Kerodon

$\Newextarrow{\xRightarrow}{5,5}{0x21D2}$
$\Newextarrow{\xhookrightarrow}{10,10}{0x21AA}$

Warning 4.3.4.14. Let $X$ and $Y$ be simplicial sets, and let $X \diamond Y$ denote the simplicial set given by the iterated coproduct

\[ X \coprod _{ (X \times \{ 0\} \times Y)} (X \times \Delta ^1 \times Y) \coprod _{ (X \times \{ 1\} \times Y) } Y. \]

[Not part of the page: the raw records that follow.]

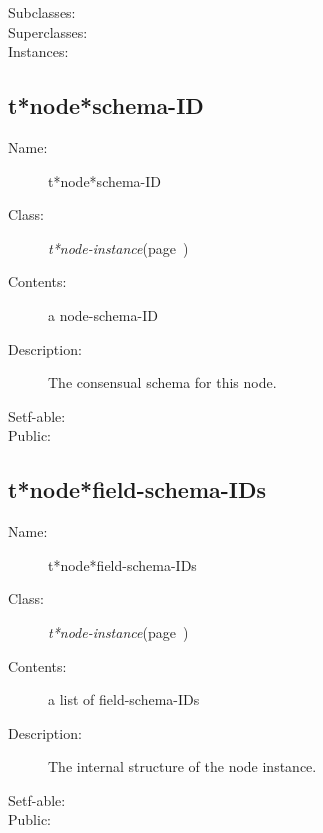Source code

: \begin{description}
\item [Subclasses:]


\item [Superclasses:]


\item [Instances:]



\end{description}
\horizontalline

\subsection{t*node*schema-ID}
\label{t*node*schema-ID}

\begin{description}
\item [Name:]  t*node*schema-ID

\item [Class:] {\sl t*node-instance}\hfill(page~\pageref{t*node-instance})

\item [Contents:] a node-schema-ID

\item [Description:]

The consensual schema for this node.

\item [Setf-able:]


\item [Public:]



\end{description}
\horizontalline

\subsection{t*node*field-schema-IDs}
\label{t*node*field-schema-IDs}

\begin{description}
\item [Name:]  t*node*field-schema-IDs

\item [Class:] {\sl t*node-instance}\hfill(page~\pageref{t*node-instance})

\item [Contents:] a list of field-schema-IDs

\item [Description:]

The internal structure of the node instance. 

\item [Setf-able:]


\item [Public:]



\end{description}
\horizontalline

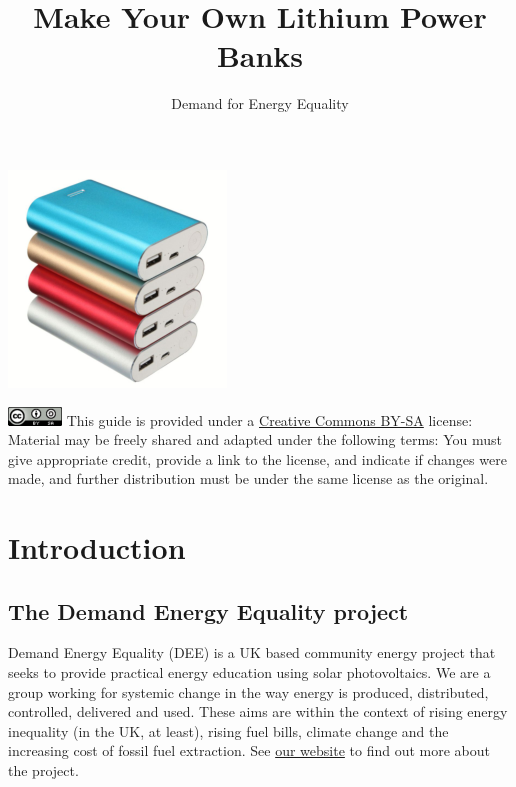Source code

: \documentclass{article}
\title{Make Your Own Lithium Power Banks}
\author{Demand for Energy Equality}
\theoremstyle{definition}
\theoremstyle{definition}
\theoremstyle{remark}
\begin{document}
 
\maketitle{}

\begin{center}
  \includegraphics[]{Images/image_0_1_(power_banks).png}
\end{center}

\vfill
  
\includegraphics[]{Images/image_0_2_(license).png} \newline
This guide is provided under a \href{https://creativecommons.org/licenses/by-sa/4.0/legalcode}{Creative Commons BY-SA} license: \newline
Material may be freely shared and adapted under the following terms: You must give appropriate credit, provide a link to the license, and indicate if changes were made, and further distribution must be under the same license as the original.

\newpage

\tableofcontents

\newpage

\section{Introduction} %
\label{sec:introduction}

  \subsection{The Demand Energy Equality project} %
  \label{sub:the_demand_energy_equality_project}

    Demand Energy Equality (DEE) is a UK based community energy project that seeks to provide practical energy education using solar photovoltaics. We are a group working for systemic change in the way energy is produced, distributed, controlled, delivered and used. These aims are within the context of rising energy inequality (in the UK, at least), rising fuel bills, climate change and the increasing cost of fossil fuel extraction. See \href{https://www.demandenergyequality.org/about/}{our website} to find out more about the project.
    
\end{document}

Since the formation of geometric realization commutes with the formation of colimits, we have an evident comparison map of topological spaces

\[ |X \diamond Y | \rightarrow |X| \star |Y|. \]

This map is always bijective, and is a homeomorphism if either $X$ or $Y$ is finite (see Corollary 3.5.2.2). In this case, Corollary 4.3.4.13 supplies a homeomorphism of geometric realizations $| X \diamond Y | \simeq | X \star Y |$. Beware that this homeomorphism does not arise from a morphism of simplicial sets. In the case $X = \Delta ^ p$ and $Y = \Delta ^{q}$, it arises from the homotopy

\[ h: | \Delta ^{p} | \times | \Delta ^1 | \times | \Delta ^{q} | \rightarrow | \Delta ^{p+1+q} | \]
\[ h( (u_0, \ldots , u_ p), t, (v_0, \ldots , v_ q) ) = ( (1-t) u_0, (1-t) u_1, \ldots , (1-t) u_ p, t v_0, \ldots , t v_ q ). \]

appearing in Example 4.3.4.7, which is not piecewise-linear with respect to the natural triangulation of the polysimplex $| \Delta ^{p} | \times | \Delta ^1 | \times | \Delta ^ q |$.